Last week’s post featured the Caterpillar Club badge of RAAF pilot Patrick Heffernan who became member number 16000 of Irvin’s European Division of the Caterpillar Club when he was forced to bail out from his Wellington bomber in November 1943.

Back in the 1920’s, along with Irvin, another manufacturer of parachutes, the Switlik Parachute Co of Trenton, New Jersey also thought that the caterpillar was a good idea to promote sales of its parachutes. Members of the Switlik Caterpillar Club, mostly Americans, receive a large certificate and a metal badge bearing the word ‘CATERPILLAR’ along the length of the badge. Like Irvin, Switlik continues to issue Caterpillar Club membership today and has also taken on the role for issuing membership to individuals whose lives had been saved using a Pioneer parachute for their emergency descent.

Switlik Caterpillar Club pin awarded in 1991 to a Soviet bomber pilot named AЕВИНСОН who was shot down by the Germans in June 1941. Collection: Julian Tennant

Switlik Caterpillar Club pin awarded in 1992 to a Soviet bomber pilot named AЕВИНСОН who was shot down by the Germans in June 1941. Collection: Julian Tennant

The Switlik Caterpillar Club badge that I feature here is one that was issued in 1992 to an old Russian airman who made an emergency descent in June 1943. I bought this pin back in 2005 from well-known para insignia collector, Don Strobaugh. He provided the following background to this particular pin.

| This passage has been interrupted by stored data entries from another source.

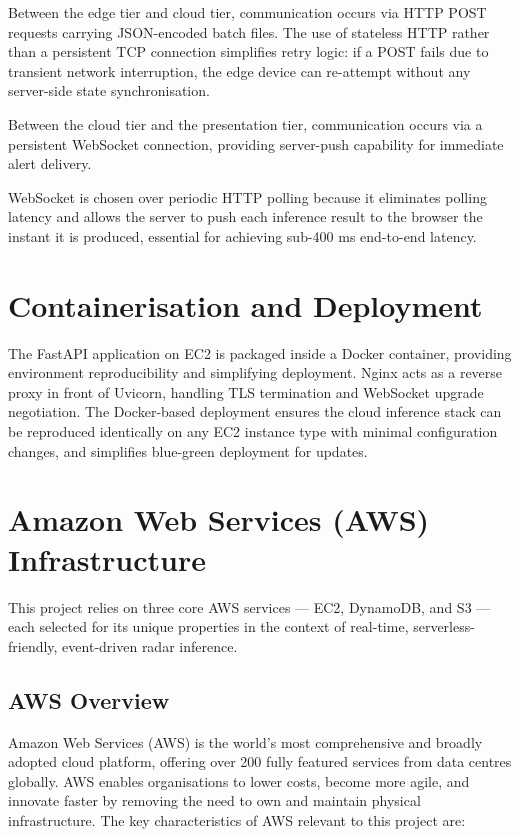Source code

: Between the edge tier and cloud tier, communication occurs via HTTP POST requests carrying JSON-encoded batch files. The use of stateless HTTP rather than a persistent TCP connection simplifies retry logic: if a POST fails due to transient network interruption, the edge device can re-attempt without any server-side state synchronisation.

Between the cloud tier and the presentation tier, communication occurs via a persistent WebSocket connection, providing server-push capability for immediate alert delivery.

WebSocket is chosen over periodic HTTP polling because it eliminates polling latency and allows the server to push each inference result to the browser the instant it is produced, essential for achieving sub-400 ms end-to-end latency.

\section{Containerisation and Deployment}

The FastAPI application on EC2 is packaged inside a Docker container, providing environment reproducibility and simplifying deployment. Nginx acts as a reverse proxy in front of Uvicorn, handling TLS termination and WebSocket upgrade negotiation. The Docker-based deployment ensures the cloud inference stack can be reproduced identically on any EC2 instance type with minimal configuration changes, and simplifies blue-green deployment for updates.


\section{Amazon Web Services (AWS) Infrastructure}

This project relies on three core AWS services --- EC2, DynamoDB, and S3 --- each selected for its unique properties in the context of real-time, serverless-friendly, event-driven radar inference.

\subsection{AWS Overview}

Amazon Web Services (AWS) is the world's most comprehensive and broadly adopted cloud platform, offering over 200 fully featured services from data centres globally. AWS enables organisations to lower costs, become more agile, and innovate faster by removing the need to own and maintain physical infrastructure. The key characteristics of AWS relevant to this project are:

For more than 50 years, I used to do a lot traveling throughout the world. Several times during those years, I visited an older Soviet friend of mine in Leningrad. I spoke no Russian and he didn’t speak English, so we had a mutual friend who translated for us. I knew that he had been a Soviet paratrooper in 1936, because I had done some wonderful trading with him for 1930’s era Soviet parachutist badges that he had. Kept. During one of my visits in 1990, I also learned that he had become a Soviet Naval Air Force bomber pilot prior to WWII and had made an emergency parachute jump after having been shot down by the Germans on 23 June 1941. I mentioned that there was an organization that recognized emergency parachute jumps and asked if he would like to be a member of the Caterpillar Club. He said yes, so when I returned to the States, I submitted al of the information that he had given me that the Switlik Parachute Company needed to confirm his eligibility for the award. In 1992, when my wife and I went to visit him again, I hand carried the Caterpillar Club certificate and pin with me and presented it to him 51 years after his emergency jump. Last year the pin was returned to me by an anonymous sender from St. Petersburg (formerly Leningrad). He had no living relatives that I knew of, so this was probably telling me that he had passed away and someone had found my name associated with this pin. I received only the pin, not the certificate.”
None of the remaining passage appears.